Let $\mathrm{Prob}(\mathcal{X})$ denote the set of probability measures on $\mathcal{X}$. You can think of $\mathcal{X}$ as being essentially a subset of $\mathrm{Prob}(\mathcal{X})$, by identifying each point with the measure that assigns probability $1$ to that point. The main result here is that for a bounded kernel, the map $\phi: \mathcal{X}\rightarrow\mathcal{H}$ can always be extended to a map $\tilde{\phi}: \mathrm{Prob}(\mathcal{X})\rightarrow\mathcal{H}$ which maps probability distributions to vectors in $\mathcal{H}$. Similarly a bounded kernel on $\mathcal{X}$ can always be extended to a kernel on $\mathrm{Prob}(\mathcal{X})$. To answer the second question, since the map $\phi$ is often called an embedding (even if it isn't injective), it is common to call $\tilde{\phi}$ the kernel mean embedding.
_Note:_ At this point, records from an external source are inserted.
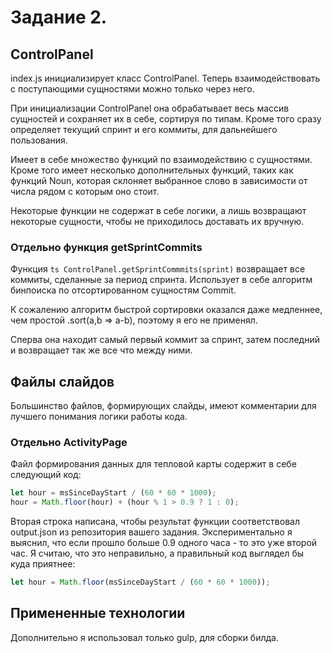 # Задание 2.

## ControlPanel

index.js инициализирует класс ControlPanel.
Теперь взаимодействовать с поступающими сущностями можно только через него.

При инициализации ControlPanel она обрабатывает весь массив сущностей и сохраняет их в себе, сортируя по типам. Кроме того сразу определяет текущий спринт и его коммиты, для дальнейшего пользования.

Имеет в себе множество функций по взаимодействию с сущностями.
Кроме того имеет несколько дополнительных функций, таких как функций Noun,
которая склоняет выбранное слово в зависимости от числа рядом с которым оно стоит.

Некоторые функции не содержат в себе логики, а лишь возвращают некоторые сущности, чтобы не приходилось доставать их вручную.

### Отдельно функция getSprintCommits

Функция `ts ControlPanel.getSprintCommmits(sprint)` возвращает все коммиты, сделанные за период спринта. Использует в себе алгоритм бинпоиска по отсортированном сущностям Commit.

К сожалению алгоритм быстрой сортировки оказался даже медленнее, чем простой .sort(a,b => a-b), поэтому я его не применял.

Сперва она находит самый первый коммит за спринт, затем последний и возвращает так же все что между ними.

## Файлы слайдов

Большинство файлов, формирующих слайды, имеют комментарии для лучшего понимания логики работы кода.

### Отдельно ActivityPage

Файл формирования данных для тепловой карты содержит в себе следующий код:

```ts
let hour = msSinceDayStart / (60 * 60 * 1000);
hour = Math.floor(hour) + (hour % 1 > 0.9 ? 1 : 0);
```

Вторая строка написана, чтобы результат функции соответствовал output.json из репозитория вашего задания. Экспериментально я выяснил, что если прошло больше 0.9 одного часа - то это уже второй час.
Я считаю, что это неправильно, а правильный код выглядел бы куда приятнее:

```ts
let hour = Math.floor(msSinceDayStart / (60 * 60 * 1000));
```

## Примененные технологии

Дополнительно я использовал только gulp, для сборки билда.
Note that it is $\tilde{\phi}$ that is called an embedding and not $\mu_X = \tilde{\phi}(P)$.

There is no need to work with an RKHS instead of an explicit Hilbert space. However, it is sometimes simpler to do so. Additionally, it isn't significantly less general. To study a map $\phi:\mathcal{X}\rightarrow \mathcal{H}$, we don't need to think about the entire space $\mathcal{H}$. It suffices instead to work with the smallest closed subspace containing the image of $\phi$. Since it follows from the proof of the Moore–Aronszajn theorem that this is isometrically isomorphic to the RKHS with kernel $k(x,y)=\langle \phi(x),\phi(y)\rangle$, we may as well work with an RKHS instead of a general Hilbert space.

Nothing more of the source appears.